So far, the Bank Governor's demand for a rise in interest rates to counter incipient inflation regardless of the impact on the economy and the electorate - while the Chancellor blandly ignores the promises he made only last year to listen to the Governor's opinions - has signally failed to upset the markets.
Shares, sterling and government securities have all held up well to the latest warnings in the Bank of England's Inflation Report.
But this is largely due to the fact that UK investors want to believe the Chancellor is right. Influential market analysts believe that interest rates in most other advanced economies are likely to go down and help take the pressure off the pound if the Chancellor refuses to do what the Governor tells him markets require. Finally, and perhaps fortuitously, the OECD has given the UK economy a clean bill of health in the past week.
Any decision to raise rates is unlikely to be taken until after the Chancellor and Governor next meet, which is not until the very end of this month. For the time being, there is every chance that the Chancellor can and will, rightly in my opinion, ignore the carping of a man whose job is to see only one side of the inflation and interest rates/ economic growth and interest rates coin.
The most we are arguing about is a few tenths of a per cent of inflation over target, and it would be ridiculous of the Chancellor to wreck a recovery which is already slowing for such a pedantic and small-minded objective.
It was fairly ridiculous of him to give the Governor the opportunity to upset the apple-cart in the first place, but that is another story. Let us give the Chancellor credit where credit is due.
But the markets are unlikely to be so forgiving if Mr Clarke holds down interest rates and then tries to cut taxes in the Budget, which is now less than four months away. He is under intense pressure to do so from Tory backbenchers desperate to stop their seats going the way of Littleborough and Saddleworth, and also from the hard right, which sees tax cuts as the best way of forcing the Chancellor to rebalance the books by slashing away still further at Government spending.

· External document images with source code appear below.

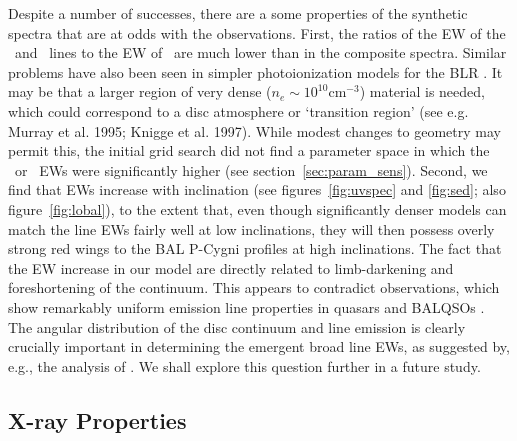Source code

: \documentclass[useAMS,usenatbib]{mn2e_x}
\begin{document}

Despite a number of successes, 
there are a some properties of the synthetic spectra
that are at odds with the observations. First, the ratios of the 
EW of the \la\ and \mgline\ lines
to the EW of \civline\ are much lower than in the composite spectra. 
Similar problems have also been seen in simpler photoionization models for the 
BLR \citep{netzer1990}.
It may be that a larger region of very dense ($n_e\sim10^{10}$cm$^{-3}$) 
material is needed, which could correspond to a disc atmosphere or 
`transition region' 
(see e.g. Murray et al. 1995; Knigge et al. 1997). \nocite{knigge1998} 
While modest changes to geometry may permit this, the initial grid search 
did not find a parameter space in which the \la\ or \mg\ EWs
were significantly higher (see section~\ref{sec:param_sens}). 
Second, we find that EWs increase with inclination 
(see figures~\ref{fig:uvspec} and \ref{fig:sed}; also figure~\ref{fig:lobal}), 
to the extent that, even though significantly denser
models can match the line EWs fairly well at low inclinations, they will then
possess overly strong red wings to the BAL P-Cygni profiles at high inclinations.
The fact that the EW increase in our model are directly related to limb-darkening 
and foreshortening of the continuum. 
This appears to contradict observations, which show remarkably uniform emission
line properties in quasars and BALQSOs \citep{weymann1991,dipompeo2012b}. 
The angular distribution of the disc 
continuum and line emission is clearly crucially important in determining the emergent broad 
line EWs, as suggested by, e.g., the analysis of \cite{risaliti2011}. 
We shall explore this question further in a future study.  


\subsection{X-ray Properties}
\label{sec:xray}
\end{document}
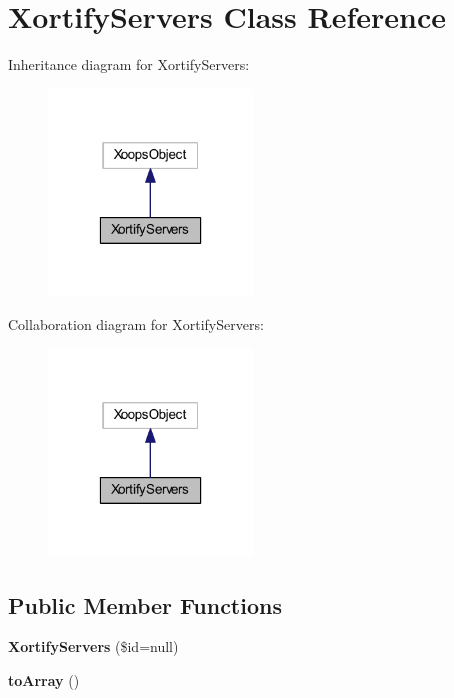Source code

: \hypertarget{class_xortify_servers}{\section{Xortify\-Servers Class Reference}
\label{class_xortify_servers}
}


Inheritance diagram for Xortify\-Servers\-:
\nopagebreak
\begin{figure}[H]
\begin{center}
\leavevmode
\includegraphics[width=154pt]{class_xortify_servers__inherit__graph}
\end{center}
\end{figure}


Collaboration diagram for Xortify\-Servers\-:
\nopagebreak
\begin{figure}[H]
\begin{center}
\leavevmode
\includegraphics[width=154pt]{class_xortify_servers__coll__graph}
\end{center}
\end{figure}
\subsection*{Public Member Functions}
\begin{DoxyCompactItemize}
\item 
\hypertarget{class_xortify_servers_ab20b47ee40f09c78cbddcd47b1495de6}{{\bfseries Xortify\-Servers} (\$id=null)}\label{class_xortify_servers_ab20b47ee40f09c78cbddcd47b1495de6}

\item 
\hypertarget{class_xortify_servers_a658defb34762c8f40085aec87e16ba1a}{{\bfseries to\-Array} ()}\label{class_xortify_servers_a658defb34762c8f40085aec87e16ba1a}

\end{DoxyCompactItemize}


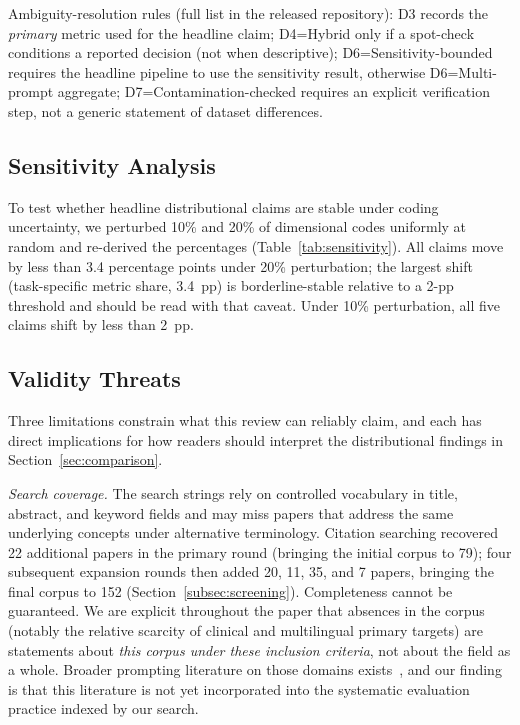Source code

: \documentclass[acmsmall, nonacm, screen]{acmart}
\begin{document}
Ambiguity-resolution rules (full list in the released repository):
D3 records the \emph{primary} metric used for the headline claim;
D4=Hybrid only if a spot-check conditions a reported decision (not
when descriptive); D6=Sensitivity-bounded requires the headline
pipeline to use the sensitivity result, otherwise D6=Multi-prompt
aggregate; D7=Contamination-checked requires an explicit verification
step, not a generic statement of dataset differences.

\subsection{Sensitivity Analysis}
\label{subsec:sensitivity}

To test whether headline distributional claims are stable under
coding uncertainty, we perturbed 10\% and 20\% of dimensional codes
uniformly at random and re-derived the percentages
(Table~\ref{tab:sensitivity}). All claims move by less than 3.4
percentage points under 20\% perturbation; the largest shift (task-specific
metric share, 3.4~pp) is borderline-stable relative to a 2-pp
threshold and should be read with that caveat. Under 10\% perturbation,
all five claims shift by less than 2~pp.


\subsection{Validity Threats}

Three limitations constrain what this review can reliably claim, and
each has direct implications for how readers should interpret the
distributional findings in Section~\ref{sec:comparison}.

\textit{Search coverage.} The search strings rely on controlled
vocabulary in title, abstract, and keyword fields and may miss papers
that address the same underlying concepts under alternative
terminology. Citation searching recovered 22 additional papers in the
primary round (bringing the initial corpus to 79); four subsequent
expansion rounds then added 20, 11, 35, and 7 papers, bringing the
final corpus to 152 (Section~\ref{subsec:screening}).
Completeness cannot be guaranteed. We are explicit throughout the
paper that absences in the corpus (notably the relative scarcity of
clinical and multilingual primary targets) are statements about
\emph{this corpus under these inclusion criteria}, not about the
field as a whole. Broader prompting literature on those domains
exists~\cite{clinicalnlp2024, medicalcot2025, vatsal2024survey}, and
our finding is that this literature is not yet incorporated into the
systematic evaluation practice indexed by our search.
\end{document}
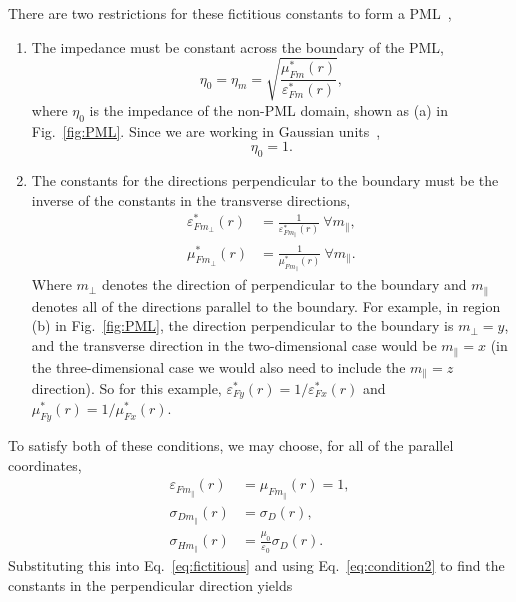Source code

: \documentclass[12pt]{article}
\begin{document}
\begin{multicols}{2}
There are two restrictions for these fictitious constants to form a PML~\cite{Sacks95},
\begin{enumerate}
\item The impedance must be constant across the boundary of the PML,
\begin{equation}
\eta_0=\eta_m=\sqrt{\frac{\mu_{Fm}^*(r)}{\varepsilon_{Fm}^*(r)}},
\end{equation}
where $\eta_0$ is the impedance of the non-PML domain, shown as (a) in Fig.~\ref{fig:PML}. Since we are working in Gaussian units~\cite{Sullivan00,Kitano06},
\begin{equation}
\eta_0=1.
\end{equation}
\item The constants for the directions perpendicular to the boundary must be the inverse of the constants in the transverse directions,
\begin{equation}
\begin{aligned}
\label{eq:condition2}
\varepsilon_{Fm_\perp}^*(r)&=\frac{1}{\varepsilon_{Fm_\parallel}^*(r)}~\forall m_\parallel,\\
\mu_{Fm_\perp}^*(r)&=\frac{1}{\mu_{Fm_\parallel}^*(r)}~\forall m_\parallel.
\end{aligned}
\end{equation}
Where $m_\perp$ denotes the direction of perpendicular to the boundary and $m_\parallel$ denotes all of the directions parallel to the boundary. For example, in region (b) in Fig.~\ref{fig:PML}, the direction perpendicular to the boundary is $m_\perp=y$, and the transverse direction in the two-dimensional case would be $m_\parallel=x$ (in the three-dimensional case we would also need to include the $m_\parallel=z$ direction). So for this example, $\varepsilon_{Fy}^*(r)=1/\varepsilon_{Fx}^*(r)$ and $\mu_{Fy}^*(r)=1/\mu_{Fx}^*(r)$.
\end{enumerate}
To satisfy both of these conditions, we may choose, for all of the parallel coordinates,
\begin{equation}
\begin{aligned}
\varepsilon_{Fm_\parallel}(r)&=\mu_{Fm_\parallel}(r)=1,\\
\sigma_{Dm_\parallel}(r) &= \sigma_{D}(r),\\
\sigma_{Hm_\parallel}(r) &= \frac{\mu_0}{\varepsilon_0}\sigma_{D}(r).
\end{aligned}
\end{equation}
Substituting this into Eq.~\ref{eq:fictitious} and using Eq.~\ref{eq:condition2} to find the constants in the perpendicular direction yields

\end{multicols}
\end{document}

But further spending cuts will not be that easy to find, as John Redwood discovered when pressed to say how he would achieve savings as Prime Minister. Economic growth is unlikely to provide a painless answer either. The economy has already slowed down, and the flow of tax revenues has been reduced to the point where the public sector borrowing requirement is running well above the level needed to meet the Chancellor's own target of cutting it by a quarter, to pounds 26bn, in the current financial year.
He can tinker with taxation, and it would be electorally rewarding to try and revive the housing market with judicious concessions. But he cannot expect to cut the overall level of taxation in November without the market noticing that an unsustainable pre-election boom is being engineered.
If tax cuts are not paid for by cutting spending programmes, they will have to be paid for by raising interest rates, and even that might not be enough to placate those unforgiving markets. Even if tax cuts and interest rate rises were a fair and equitable trade-off, which they are not, it would be an unacceptable risk to take.
The Chancellor certainly cannot expect to cut both interest rates and taxes this autumn. Given a choice between them, he should give priority to interest rates.